Se lo trovò davanti in pochi secondi, ancora col sorriso sulle labbra mentre lo guardava e parlava.
“Le persone cominciano già ad arrivare.” Infilò il cellulare nella tasca del grembiule velocemente e si appoggiò al bancone, Harry appoggiò l’ennesimo bicchiere e cominciò a guardarlo, pensando a cosa rispondere.
“I più furbi si prendono i tavoli migliori,” lasciò lo strofinaccio arancione davanti a sé. “farei così anche io, ma sono un dipendente e nonostante tutto ho la postazione migliore di tutte”, fece un cenno con il capo verso il palco per poi allargare le braccia come ad indicare il bar alle sue spalle. Adrian sorrise, annuendo, ed incrociò le braccia al petto, spostando il peso del corpo sulla gamba destra.
“Con l'università va tutto bene?
 Da quando lavorava lì, Harry non si era mai sentito fare una domanda del genere, tutti tendevano a rispondere alle domande quando gli venivano poste e a ricambiare se si sentivano in dovere di farlo - in realtà senza il minimo interesse. Rimase fermo a guardare le sue mani appoggiate sul ripiano da lavoro per qualche secondo prima di alzare lo sguardo e sorridere, grato e sorpreso:
Tutto bene, grazie. Dopotutto la situazione non era critica, le cose andavano bene e procedevano regolarmente senza problemi. Sospirò prendendo un altro bicchiere, cominciando ad asciugarlo. Avrebbe ricambiato di rimando, ma non sapeva cosa chiedere, non conosceva nulla di quel ragazzo, però si buttò ugualmente, lo sguardo basso sul bancone. "Tu, invece?
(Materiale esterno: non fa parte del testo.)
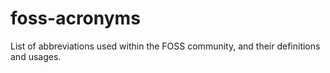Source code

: # foss-acronyms
List of abbreviations used within the FOSS community, and their definitions and usages.
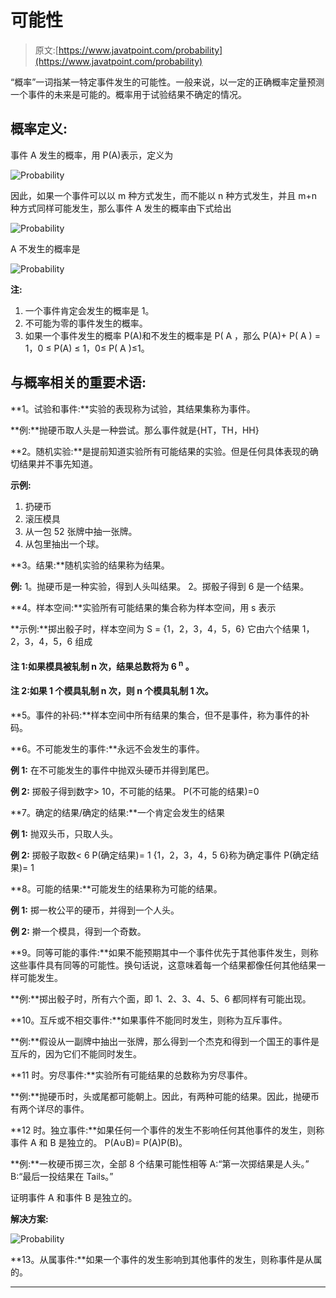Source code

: # 可能性

> 原文:[https://www.javatpoint.com/probability](https://www.javatpoint.com/probability)

“概率”一词指某一特定事件发生的可能性。一般来说，以一定的正确概率定量预测一个事件的未来是可能的。概率用于试验结果不确定的情况。

## 概率定义:

事件 A 发生的概率，用 P(A)表示，定义为

![Probability](../Images/bcffc5ea4d4e100cc2a99c01766edf9d.png)

因此，如果一个事件可以以 m 种方式发生，而不能以 n 种方式发生，并且 m+n 种方式同样可能发生，那么事件 A 发生的概率由下式给出

![Probability](../Images/2605aea0e19f94f77847cef38fb00712.png)

A 不发生的概率是

![Probability](../Images/d408212325e201d106bfd59b8685d40d.png)

**注:**

1.  一个事件肯定会发生的概率是 1。
2.  不可能为零的事件发生的概率。
3.  如果一个事件发生的概率 P(A)和不发生的概率是 P( A ，那么
    P(A)+ P( A ) = 1，0 ≤ P(A) ≤ 1，0≤ P( A )≤1。

## 与概率相关的重要术语:

**1。试验和事件:**实验的表现称为试验，其结果集称为事件。

**例:**抛硬币取人头是一种尝试。那么事件就是{HT，TH，HH}

**2。随机实验:**是提前知道实验所有可能结果的实验。但是任何具体表现的确切结果并不事先知道。

**示例:**

1.  扔硬币
2.  滚压模具
3.  从一包 52 张牌中抽一张牌。
4.  从包里抽出一个球。

**3。结果:**随机实验的结果称为结果。

**例:** 1。抛硬币是一种实验，得到人头叫结果。
2。掷骰子得到 6 是一个结果。

**4。样本空间:**实验所有可能结果的集合称为样本空间，用 s 表示

**示例:**掷出骰子时，样本空间为 S = {1，2，3，4，5，6}
它由六个结果 1，2，3，4，5，6 组成

#### 注 1:如果模具被轧制 n 次，结果总数将为 6 <sup>n</sup> 。

#### 注 2:如果 1 个模具轧制 n 次，则 n 个模具轧制 1 次。

**5。事件的补码:**样本空间中所有结果的集合，但不是事件，称为事件的补码。

**6。不可能发生的事件:**永远不会发生的事件。

**例 1:** 在不可能发生的事件中抛双头硬币并得到尾巴。

**例 2:** 掷骰子得到数字> 10，不可能的结果。
P(不可能的结果)=0

**7。确定的结果/确定的结果:**一个肯定会发生的结果

**例 1:** 抛双头币，只取人头。

**例 2:** 掷骰子取数< 6
P(确定结果)= 1
{1，2，3，4，5 6}称为确定事件
P(确定结果)= 1

**8。可能的结果:**可能发生的结果称为可能的结果。

**例 1:** 掷一枚公平的硬币，并得到一个人头。

**例 2:** 擀一个模具，得到一个奇数。

**9。同等可能的事件:**如果不能预期其中一个事件优先于其他事件发生，则称这些事件具有同等的可能性。换句话说，这意味着每一个结果都像任何其他结果一样可能发生。

**例:**掷出骰子时，所有六个面，即 1、2、3、4、5、6 都同样有可能出现。

**10。互斥或不相交事件:**如果事件不能同时发生，则称为互斥事件。

**例:**假设从一副牌中抽出一张牌，那么得到一个杰克和得到一个国王的事件是互斥的，因为它们不能同时发生。

**11 时。穷尽事件:**实验所有可能结果的总数称为穷尽事件。

**例:**抛硬币时，头或尾都可能朝上。因此，有两种可能的结果。因此，抛硬币有两个详尽的事件。

**12 时。独立事件:**如果任何一个事件的发生不影响任何其他事件的发生，则称事件 A 和 B 是独立的。
P(A∪B)= P(A)P(B)。

**例:**一枚硬币掷三次，全部 8 个结果可能性相等
A:“第一次掷结果是人头。”
B:“最后一投结果在 Tails。”

证明事件 A 和事件 B 是独立的。

**解决方案:**

![Probability](../Images/08c17ab6db602694b4592baceb341402.png)

**13。从属事件:**如果一个事件的发生影响到其他事件的发生，则称事件是从属的。

* * *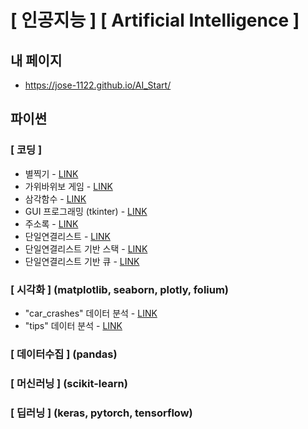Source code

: # [ 인공지능 ] [ Artificial Intelligence ]





## 내 페이지
  * https://jose-1122.github.io/AI_Start/

## 파이썬

### [ 코딩 ]
  * 별찍기 - [LINK](https://jose-1122.github.io/AI_Start/Patterns_of_Stars.html)
  * 가위바위보 게임 - [LINK](https://jose-1122.github.io/AI_Start/RockPaperScissors.html)
  * 삼각함수 - [LINK](https://jose-1122.github.io/AI_Start/Sin_Cos_Tan_Func.html)
  * GUI 프로그래밍 (tkinter) - [LINK](https://jose-1122.github.io/AI_Start/GUI_Programming_tkinter.html)
  * 주소록 - [LINK](https://jose-1122.github.io/AI_Start/Contact.html)
  * 단일연결리스트 - [LINK](https://jose-1122.github.io/AI_Start/)
  * 단일연결리스트 기반 스택 - [LINK](https://jose-1122.github.io/AI_Start/)
  * 단일연결리스트 기반 큐 - [LINK](https://jose-1122.github.io/AI_Start/)
  
### [ 시각화 ] (matplotlib, seaborn, plotly, folium)
  * "car_crashes" 데이터 분석 - [LINK](https://jose-1122.github.io/AI_Start/Data_Vis_01.html)
  * "tips" 데이터 분석 - [LINK](https://jose-1122.github.io/AI_Start/FirstStep_DataVis01.html)

### [ 데이터수집 ] (pandas)

### [ 머신러닝 ] (scikit-learn)
  
### [ 딥러닝 ] (keras, pytorch, tensorflow)
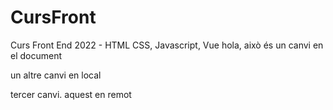 # CursFront
Curs Front End 2022 - HTML CSS, Javascript, Vue
hola, això és un canvi en el document

un altre canvi en local

tercer canvi. aquest en remot
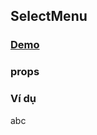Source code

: 
## SelectMenu

### [Demo](https://absol.cf/libs/absol-acomp/demo/selectmenu.html)

### props 

<script>
var clazz = absol.require('selectmenu');
render({
    tag: 'table',
    child: [
        {
            tag: 'thead',
            child: [
                {
                    tag: 'tr',
                    child: [
                        { tag: 'td', child: { text: 'Tên' } },
                        { tag: 'td', child: { text: 'Chú thích' } }
                    ]
                }
            ]
        },
        {
            tag: 'tbody',
            child: Object.keys(clazz.property).map(function (name) {
                return {
                    tag: 'tr',
                    child: [
                        { tag: 'td', child: { text: name } },
                        { tag: 'td', child: { text: '' } },
                    ]
                }
            })
        }
    ]
});
</script>

### Ví dụ

abc

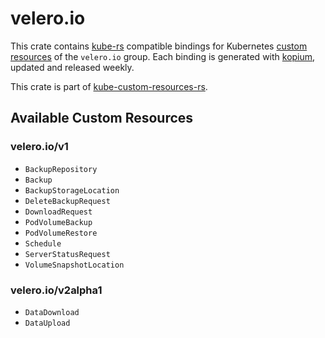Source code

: <!--
SPDX-FileCopyrightText: The kube-custom-resources-rs Authors
SPDX-License-Identifier: 0BSD
 -->

# velero.io

This crate contains [kube-rs](https://kube.rs/) compatible bindings for Kubernetes [custom resources](https://kubernetes.io/docs/tasks/extend-kubernetes/custom-resources/custom-resource-definitions/) of the `velero.io` group. Each binding is generated with [kopium](https://github.com/kube-rs/kopium), updated and released weekly.

This crate is part of [kube-custom-resources-rs](https://github.com/metio/kube-custom-resources-rs).

## Available Custom Resources

### velero.io/v1
- `BackupRepository`
- `Backup`
- `BackupStorageLocation`
- `DeleteBackupRequest`
- `DownloadRequest`
- `PodVolumeBackup`
- `PodVolumeRestore`
- `Schedule`
- `ServerStatusRequest`
- `VolumeSnapshotLocation`
### velero.io/v2alpha1
- `DataDownload`
- `DataUpload`
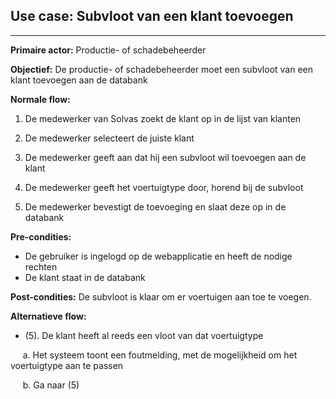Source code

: ## Use case: Subvloot van een klant toevoegen
---

**Primaire actor:** Productie- of schadebeheerder

**Objectief:** De productie- of schadebeheerder moet een subvloot van een klant toevoegen aan de databank

**Normale flow:**

1. De medewerker van Solvas zoekt de klant op in de lijst van klanten

2. De medewerker selecteert de juiste klant

3. De medewerker geeft aan dat hij een subvloot wil toevoegen aan de klant

4. De medewerker geeft het voertuigtype door, horend bij de subvloot

5. De medewerker bevestigt de toevoeging en slaat deze op in de databank


**Pre-condities:**
- De gebruiker is ingelogd op de webapplicatie en heeft de nodige rechten
- De klant staat in de databank

**Post-condities:**
De subvloot is klaar om er voertuigen aan toe te voegen.

**Alternatieve flow:**
* (5). De klant heeft al reeds een vloot van dat voertuigtype

&nbsp;&nbsp;&nbsp;&nbsp; a. Het systeem toont een foutmelding, met de mogelijkheid om het voertuigtype aan te passen

&nbsp;&nbsp;&nbsp;&nbsp; b. Ga naar (5)
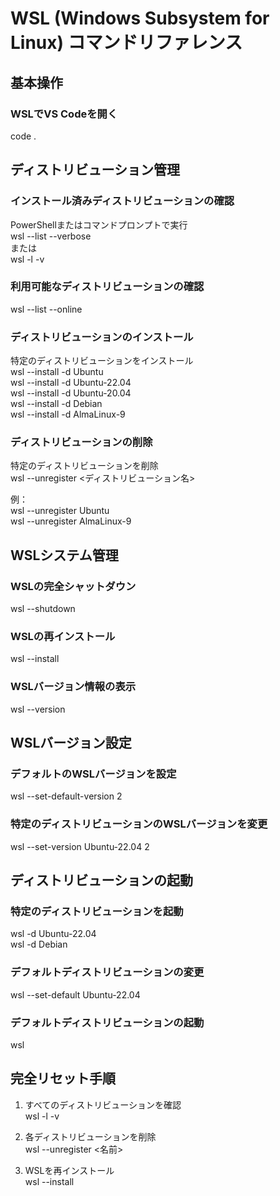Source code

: # WSL (Windows Subsystem for Linux) コマンドリファレンス

## 基本操作

### WSLでVS Codeを開く
code .

## ディストリビューション管理

### インストール済みディストリビューションの確認
PowerShellまたはコマンドプロンプトで実行  
wsl --list --verbose  
または  
wsl -l -v

### 利用可能なディストリビューションの確認
wsl --list --online

### ディストリビューションのインストール
特定のディストリビューションをインストール  
wsl --install -d Ubuntu  
wsl --install -d Ubuntu-22.04  
wsl --install -d Ubuntu-20.04  
wsl --install -d Debian  
wsl --install -d AlmaLinux-9

### ディストリビューションの削除
特定のディストリビューションを削除  
wsl --unregister <ディストリビューション名>

例：  
wsl --unregister Ubuntu  
wsl --unregister AlmaLinux-9

## WSLシステム管理

### WSLの完全シャットダウン
wsl --shutdown

### WSLの再インストール
wsl --install

### WSLバージョン情報の表示
wsl --version

## WSLバージョン設定

### デフォルトのWSLバージョンを設定
wsl --set-default-version 2

### 特定のディストリビューションのWSLバージョンを変更
wsl --set-version Ubuntu-22.04 2

## ディストリビューションの起動

### 特定のディストリビューションを起動
wsl -d Ubuntu-22.04  
wsl -d Debian

### デフォルトディストリビューションの変更
wsl --set-default Ubuntu-22.04

### デフォルトディストリビューションの起動
wsl

## 完全リセット手順

1. すべてのディストリビューションを確認  
   wsl -l -v

2. 各ディストリビューションを削除  
   wsl --unregister <名前>

3. WSLを再インストール  
   wsl --install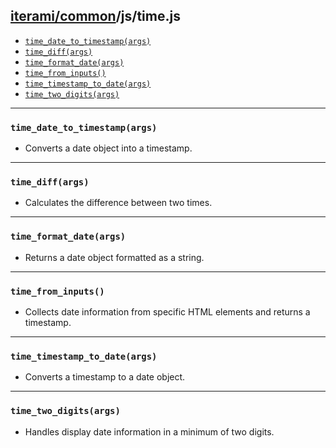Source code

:[iterami/common](https://github.com/iterami/Documentation.htm/blob/gh-pages/common/README.md)/js/time.js
--------------------------------------------------------------------------------------------------------

* [`time_date_to_timestamp(args)`](#time_date_to_timestampargs)
* [`time_diff(args)`](#time_diffargs)
* [`time_format_date(args)`](#time_format_dateargs)
* [`time_from_inputs()`](#time_from_inputs)
* [`time_timestamp_to_date(args)`](#time_timestamp_to_dateargs)
* [`time_two_digits(args)`](#time_two_digitsargs)

---

### `time_date_to_timestamp(args)`
* Converts a date object into a timestamp.

---

### `time_diff(args)`
* Calculates the difference between two times.

---

### `time_format_date(args)`
* Returns a date object formatted as a string.

---

### `time_from_inputs()`
* Collects date information from specific HTML elements and returns a timestamp.

---

### `time_timestamp_to_date(args)`
* Converts a timestamp to a date object.

---

### `time_two_digits(args)`
* Handles display date information in a minimum of two digits.
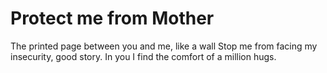 Protect me from Mother
==

The printed page between you and me, like a wall
Stop me from facing my insecurity, good story.
In you I find the comfort of a million hugs.
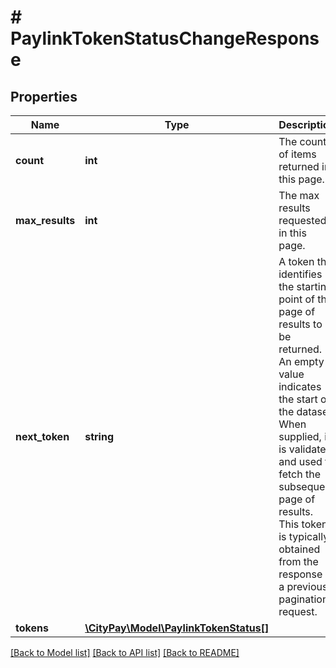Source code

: # # PaylinkTokenStatusChangeResponse

## Properties

Name | Type | Description | Notes
------------ | ------------- | ------------- | -------------
**count** | **int** | The count of items returned in this page. | [optional]
**max_results** | **int** | The max results requested in this page. | [optional]
**next_token** | **string** | A token that identifies the starting point of the page of results to be returned. An empty value indicates the start of the dataset. When supplied, it is validated and used to fetch the subsequent page of results. This token is typically obtained from the response of a previous pagination request. | [optional]
**tokens** | [**\CityPay\Model\PaylinkTokenStatus[]**](PaylinkTokenStatus.md) |  |

[[Back to Model list]](../../README.md#models) [[Back to API list]](../../README.md#endpoints) [[Back to README]](../../README.md)
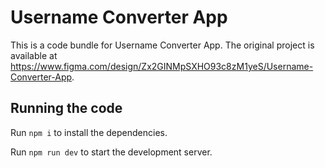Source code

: 
  # Username Converter App

  This is a code bundle for Username Converter App. The original project is available at https://www.figma.com/design/Zx2GINMpSXHO93c8zM1yeS/Username-Converter-App.

  ## Running the code

  Run `npm i` to install the dependencies.

  Run `npm run dev` to start the development server.
  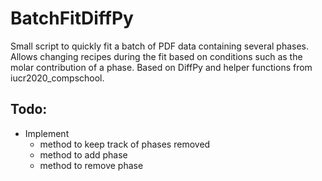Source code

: # BatchFitDiffPy
Small script to quickly fit a batch of PDF data containing several phases. Allows changing recipes during the fit based on conditions such as the molar contribution of a phase. Based on DiffPy and helper functions from   iucr2020_compschool.  

## Todo:
- Implement
    - method to keep track of phases removed
    - method to add phase
    - method to remove phase

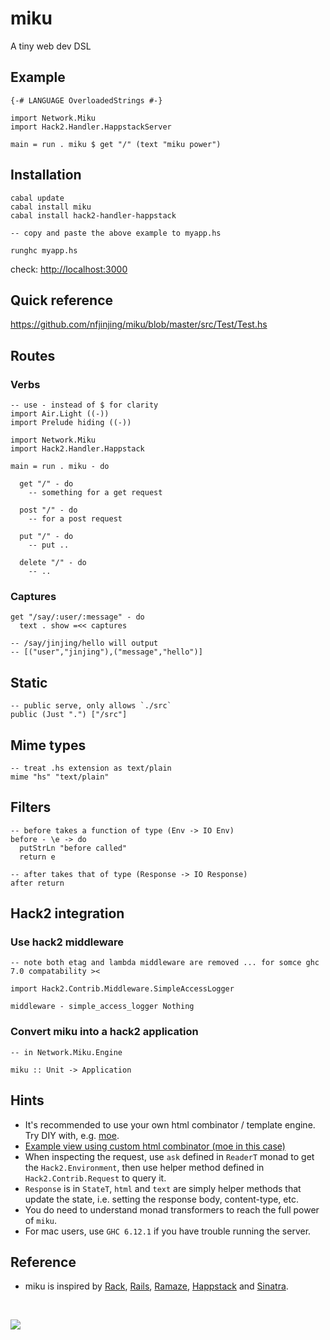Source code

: # miku

A tiny web dev DSL

## Example

    {-# LANGUAGE OverloadedStrings #-}
    
    import Network.Miku
    import Hack2.Handler.HappstackServer
    
    main = run . miku $ get "/" (text "miku power")


## Installation

    cabal update
    cabal install miku
    cabal install hack2-handler-happstack
    
    -- copy and paste the above example to myapp.hs
    
    runghc myapp.hs

check: <http://localhost:3000>

## Quick reference

<https://github.com/nfjinjing/miku/blob/master/src/Test/Test.hs>


## Routes

### Verbs

    -- use - instead of $ for clarity
    import Air.Light ((-))
    import Prelude hiding ((-))
    
    import Network.Miku
    import Hack2.Handler.Happstack
    
    main = run . miku - do

      get "/" - do
        -- something for a get request

      post "/" - do
        -- for a post request
    
      put "/" - do
        -- put ..
    
      delete "/" - do
        -- ..

### Captures

    get "/say/:user/:message" - do
      text . show =<< captures

    -- /say/jinjing/hello will output
    -- [("user","jinjing"),("message","hello")]


## Static

    -- public serve, only allows `./src`
    public (Just ".") ["/src"]

## Mime types

    -- treat .hs extension as text/plain
    mime "hs" "text/plain"

## Filters

    -- before takes a function of type (Env -> IO Env)
    before - \e -> do
      putStrLn "before called"
      return e
    
    -- after takes that of type (Response -> IO Response)
    after return

## Hack2 integration

### Use hack2 middleware

    -- note both etag and lambda middleware are removed ... for somce ghc 7.0 compatability ><
    
    import Hack2.Contrib.Middleware.SimpleAccessLogger
    
    middleware - simple_access_logger Nothing

### Convert miku into a hack2 application

    -- in Network.Miku.Engine
    
    miku :: Unit -> Application


## Hints

* It's recommended to use your own html combinator / template engine. Try DIY with, e.g. [moe](http://github.com/nfjinjing/moe).
* [Example view using custom html combinator (moe in this case)](http://github.com/nfjinjing/miku/blob/master/src/Test/Moe.hs)
* When inspecting the request, use `ask` defined in `ReaderT` monad to get the `Hack2.Environment`, then use helper method defined in `Hack2.Contrib.Request` to query it.
* `Response` is in `StateT`, `html` and `text` are simply helper methods that update the state, i.e. setting the response body, content-type, etc.
* You do need to understand monad transformers to reach the full power of `miku`.
* For mac users, use `GHC 6.12.1` if you have trouble running the server.
    
## Reference

* miku is inspired by [Rack](http://rack.rubyforge.org), [Rails](http://rubyonrails.org), [Ramaze](http://ramaze.net), [Happstack](http://happstack.com/) and [Sinatra](http://www.sinatrarb.com/).


<br/>

<p>
<a href="http://en.wikipedia.org/wiki/Shinryaku!_Ika_Musume"><img src="https://github.com/nfjinjing/miku/raw/master/ita.jpg"/></a>
</p>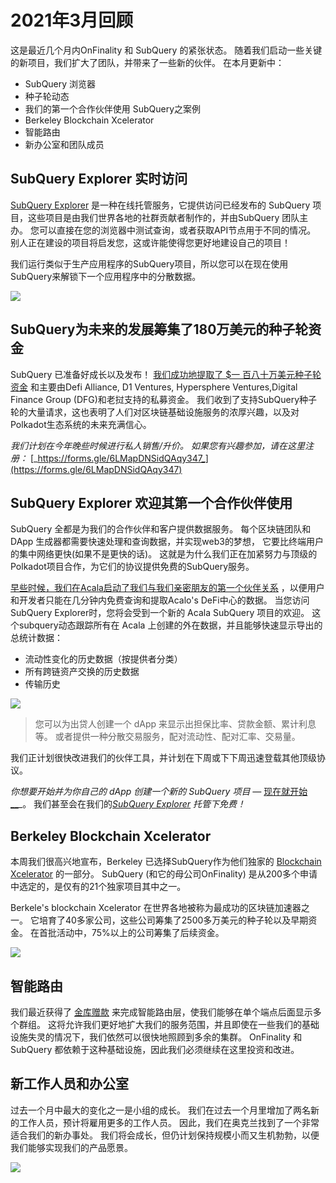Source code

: # 2021年3月回顾

这是最近几个月内OnFinality 和 SubQuery 的紧张状态。 随着我们启动一些关键的新项目，我们扩大了团队，并带来了一些新的伙伴。 在本月更新中：

-   SubQuery 浏览器
-   种子轮动态
-   我们的第一个合作伙伴使用 SubQuery之案例
-   Berkeley Blockchain Xcelerator
-   智能路由
-   新办公室和团队成员

## SubQuery Explorer 实时访问

[SubQuery Explorer](https://explorer.subquery.network/) 是一种在线托管服务，它提供访问已经发布的 SubQuery 项目，这些项目是由我们世界各地的社群贡献者制作的，并由SubQuery 团队主办。 您可以直接在您的浏览器中测试查询，或者获取API节点用于不同的情况。 别人正在建设的项目将启发您，这或许能使得您更好地建设自己的项目！

我们运行类似于生产应用程序的SubQuery项目，所以您可以在现在使用SubQuery来解锁下一个应用程序中的分散数据。


![](https://miro.medium.com/max/1400/1*GE-Y6XKNOkj_MKY4ZuM5oQ.png)

## **SubQuery为未来的发展筹集了180万美元的种子轮资金**

SubQuery 已准备好成长以及发布！ [我们成功地提取了 $一 百八十万美元种子轮资金](https://subquery.medium.com/subquery-raises-1-8m-seed-round-for-future-expansion-3348c1f2a931) 和主要由Defi Alliance, D1 Ventures, Hypersphere Ventures,Digital Finance Group (DFG)和老挝支持的私募资金。 我们收到了支持SubQuery种子轮的大量请求，这也表明了人们对区块链基础设施服务的浓厚兴趣，以及对Polkadot生态系统的未来充满信心。

_我们计划在今年晚些时候进行私人销售/升价。 如果您有兴趣参加，请在这里注册：_ [_https://forms.gle/6LMapDNSidQAqy347_](https://forms.gle/6LMapDNSidQAqy347)

## **SubQuery Explorer 欢迎其第一个合作伙伴使用**

SubQuery 全都是为我们的合作伙伴和客户提供数据服务。 每个区块链团队和DApp 生成器都需要快速处理和查询数据，并实现web3的梦想， 它要比终端用户的集中网络更快(如果不是更快的话)。 这就是为什么我们正在加紧努力与顶级的Polkadot项目合作，为它们的协议提供免费的SubQuery服务。

[早些时候，我们在Acala启动了我们与我们亲密朋友的第一个伙伴关系](https://subquery.medium.com/subquery-integrates-acala-to-aggregate-and-serve-defi-data-to-polkadot-and-kusama-builders-fc9af6a7aae1) ，以便用户和开发者只能在几分钟内免费查询和提取Acalo's DeFi中心的数据。 当您访问SubQuery Explorer时，您将会受到一个新的 Acala SubQuery 项目的欢迎。 这个subquery动态跟踪所有在 Acala 上创建的外在数据，并且能够快速显示导出的总统计数据：

-   流动性变化的历史数据（按提供者分类）
-   所有跨链资产交换的历史数据
-   传输历史

![](https://miro.medium.com/max/1400/0*LOig1jNfPTuVk73D)

> 您可以为出贷人创建一个 dApp 来显示出担保比率、贷款金额、累计利息等。 或者提供一种分散交易服务，配对流动性、配对汇率、交易量。

我们正计划很快改进我们的伙伴工具，并计划在下周或下下周迅速登载其他顶级协议。

_你想要开始并为你自己的 dApp 创建一个新的 SubQuery 项目 —_ [现在就开始__](https://doc.subquery.network/quickstart.html)_。 我们甚至会在我们的[_SubQuery Explorer_](https://subquery.medium.com/announcing-the-subquery-explorer-48c051483730) _托管下免费！_

## **Berkeley Blockchain Xcelerator**

本周我们很高兴地宣布，Berkeley 已选择SubQuery作为他们独家的 [Blockchain Xcelerator](https://www.xcelerator.berkeley.edu/) 的一部分。 SubQuery (和它的母公司OnFinality) 是从200多个申请中选定的，是仅有的21个独家项目其中之一。

Berkele's blockchain Xcelerator 在世界各地被称为最成功的区块链加速器之一。 它培育了40多家公司，这些公司筹集了2500多万美元的种子轮以及早期资金。 在首批活动中，75%以上的公司筹集了后续资金。

![](https://miro.medium.com/max/1400/0*t-_mRJaTnGDQO-VI)

## **智能路由**

我们最近获得了 [金库赠款](https://kusama.polkassembly.io/treasury/72) 来完成智能路由层，使我们能够在单个端点后面显示多个群组。 这将允许我们更好地扩大我们的服务范围，并且即使在一些我们的基础设施失灵的情况下，我们依然可以很快地照顾到多余的集群。 OnFinality 和 SubQuery 都依赖于这种基础设施，因此我们必须继续在这里投资和改进。

## **新工作人员和办公室**

过去一个月中最大的变化之一是小组的成长。 我们在过去一个月里增加了两名新的工作人员，预计将雇用更多的工作人员。 因此，我们在奥克兰找到了一个非常适合我们的新办事处。 我们将会成长，但仍计划保持规模小而又生机勃勃，以便我们能够实现我们的产品愿景。

![](https://miro.medium.com/max/1400/1*cJZxerXHfgVGu4-7h2xw4Q.jpeg)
Il ragazzo sospirò accennando un sorriso tirato, appoggiandosi al bancone con ancora le braccia incrociate, evitando lo sguardo di Harry. Era evidente come cercasse qualcosa da dire, qualcosa con il quale avrebbe evitato di addossare i propri problemi alle persone che lo circondavano, non gli piaceva piangere sulle spalle degli altri.
E' tutto a posto, solo ci sono giorni no, ma niente che non si possa risolvere sorrise brevemente, lo sguardo che lasciava intravedere del dispiacere e quello che sembrava un monologo interiore con il quale Adrian si diede dell'idiota per aver detto una cosa come quella. Si sentiva stupido, chi mai si sarebbe espresso in quella maniera? Uno debole, in cerca di pietà, ecco chi. Harry, accorgendosi della sua espressione, si voltò e prese due bicchierini dal ripiano dei bicchieri, allungando il braccio sinistro verso le mensole alle sue spalle, prendendone una bottiglia. Poggiò i bicchierini davanti alle braccia di Adrian e tolse il tappo alla bottiglia di vodka.
Tempo al tempo, intanto carichiamoci come si deve per il turno. Versò la stessa quantità ad entrambi, appoggiò la bottiglia per prendere il suo bicchierino e lo alzò dicendo un semplice "Cin", guardando il ragazzo negli occhi. Entrambi portarono il bicchierino alle labbra bevendo lo shottino, poggiandolo successivamente sul legno del bancone con un po’ troppa forza.
Adrian rise e si passò il dorso della mano sulle labbra, rosse e carnose.

Grazie, ne avevo bisogno, disse Adrian, tastando la tasca del grembiule in cerca del block notes. Vado a prendere gli ordini ai tavoli, ci vediamo dopo.